Shrubs and grass on same zone?

I have a small yard in Colorado and my backyard is split into two zones. Had I known what I know now when we built the house I would have added a zone or two in the backyard to avoid my current dilemma, but here I am. We have added a row of shrubs and small trees along the very back of the yard that we have been hand watering, but they have floundered a bit. When they installed the sprinkler system they ran the pipe so that I could easily add drip emitters for shrubs, which I am planning on doing soon. That would mean this one zone has spray nozzles for the grass, and drip emitters for about 7 shrubs/trees. If I understand correctly if I set that zone to grass, the shrubbery would be under-watered, and if I set it to shrubs the grass will get over-watered? Am I thinking that through correctly, or is there another option I am missing? Thinking I can play with both options to see what will work better. Haven’t even started to dig into the more advanced settings (just installed and setup my Rachio today), but would they be out for this zone? Something hiding in there that might solve my dilemma?

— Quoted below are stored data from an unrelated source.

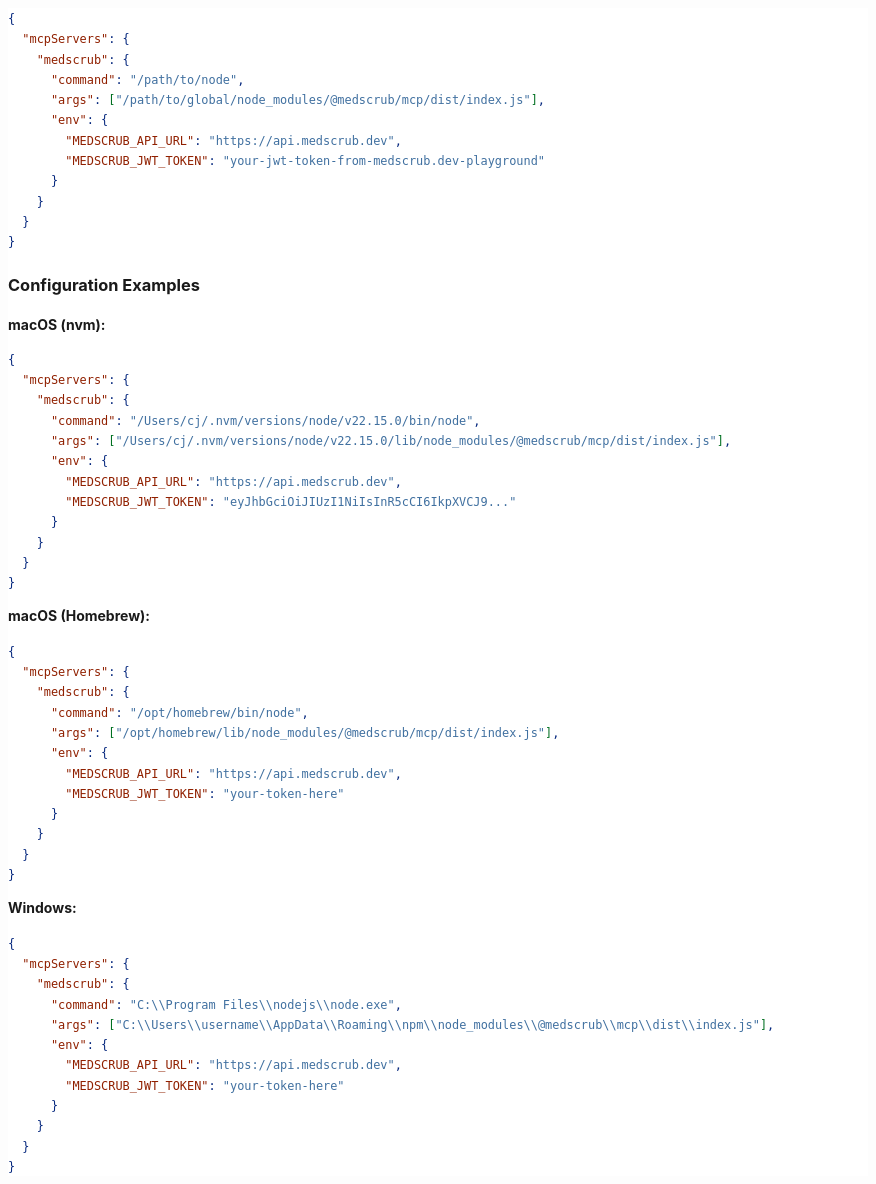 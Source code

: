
 ```json
{
  "mcpServers": {
    "medscrub": {
      "command": "/path/to/node",
      "args": ["/path/to/global/node_modules/@medscrub/mcp/dist/index.js"],
      "env": {
        "MEDSCRUB_API_URL": "https://api.medscrub.dev",
        "MEDSCRUB_JWT_TOKEN": "your-jwt-token-from-medscrub.dev-playground"
      }
    }
  }
}
```

### Configuration Examples

**macOS (nvm):**
```json
{
  "mcpServers": {
    "medscrub": {
      "command": "/Users/cj/.nvm/versions/node/v22.15.0/bin/node",
      "args": ["/Users/cj/.nvm/versions/node/v22.15.0/lib/node_modules/@medscrub/mcp/dist/index.js"],
      "env": {
        "MEDSCRUB_API_URL": "https://api.medscrub.dev",
        "MEDSCRUB_JWT_TOKEN": "eyJhbGciOiJIUzI1NiIsInR5cCI6IkpXVCJ9..."
      }
    }
  }
}
```

**macOS (Homebrew):**
```json
{
  "mcpServers": {
    "medscrub": {
      "command": "/opt/homebrew/bin/node",
      "args": ["/opt/homebrew/lib/node_modules/@medscrub/mcp/dist/index.js"],
      "env": {
        "MEDSCRUB_API_URL": "https://api.medscrub.dev",
        "MEDSCRUB_JWT_TOKEN": "your-token-here"
      }
    }
  }
}
```

**Windows:**
```json
{
  "mcpServers": {
    "medscrub": {
      "command": "C:\\Program Files\\nodejs\\node.exe",
      "args": ["C:\\Users\\username\\AppData\\Roaming\\npm\\node_modules\\@medscrub\\mcp\\dist\\index.js"],
      "env": {
        "MEDSCRUB_API_URL": "https://api.medscrub.dev",
        "MEDSCRUB_JWT_TOKEN": "your-token-here"
      }
    }
  }
}
```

Boy, not an ideal situation at all…

Your best bet is to take the known run time of the grass, and frequency of watering at the peak of summer, and find drip emitters or bubblers that will deliver the needed water in that weeks time. Biggest issue you are going to have is frequency of run. Grass might be as much as a couple times a week. Not ideal for plants, especially trees.

4 Likes

Ha! Dang, I knew it was less than ideal, but now you’ve got me rethinking my whole plan here. What you describe was my rough plan, but if I’m following that would lead to the correct amount of water being distributed in a given week, but actually coming up short for the shrubs since it would be divided across several waterings? The Colorado sun can be brutal in my back yard, so if it is coming up short it kind of defeats the purpose.

Sounds like I should abort and stick with hand watering.

I had the same dilemma. Solved it by using Rotary or Rotator type sprinkler heads instead of the spray type. The rotary type put out water at a much lower rate and therefore must run much longer to give the same amount of water. Also helps because it allows the water to soak in. An example is the Rain Bird 24RNH which puts out 0.60 in/hr. I have a zone which has a mix of drip and rotators and it seems to work well.

2 Likes

That is a great way to get the run times of the grass up enough to give drip emitters more time to distribute more water. Problem still comes in with frequency of run. Grass with a 6" deep root needs watering much more frequently than 18-30" deep shrubs or trees…

1 Like

Frequency really is your frenemy here. You can get the right gallons/per week OK by fiddling with your emitters & sprinklers, but if water trees the way you water grass, they will surface root. Once those roots start moving up to the water you could be in a world of hurt. The radius of the tree root pattern is roughly equivalent to it’s crown (if it’s a round-top) or height (like a cedar).

If you’re going to have trees, your best bet is to pony up the $$ to have add another zone or two for those trees and shrubs. You’ll want those tree to root deep so they don’t rip up your house foundation over the course of several years, and don’t fall over on your house about the time they get to a decent height.

Not a pleasant task, to be sure, but not too horribly expensive either.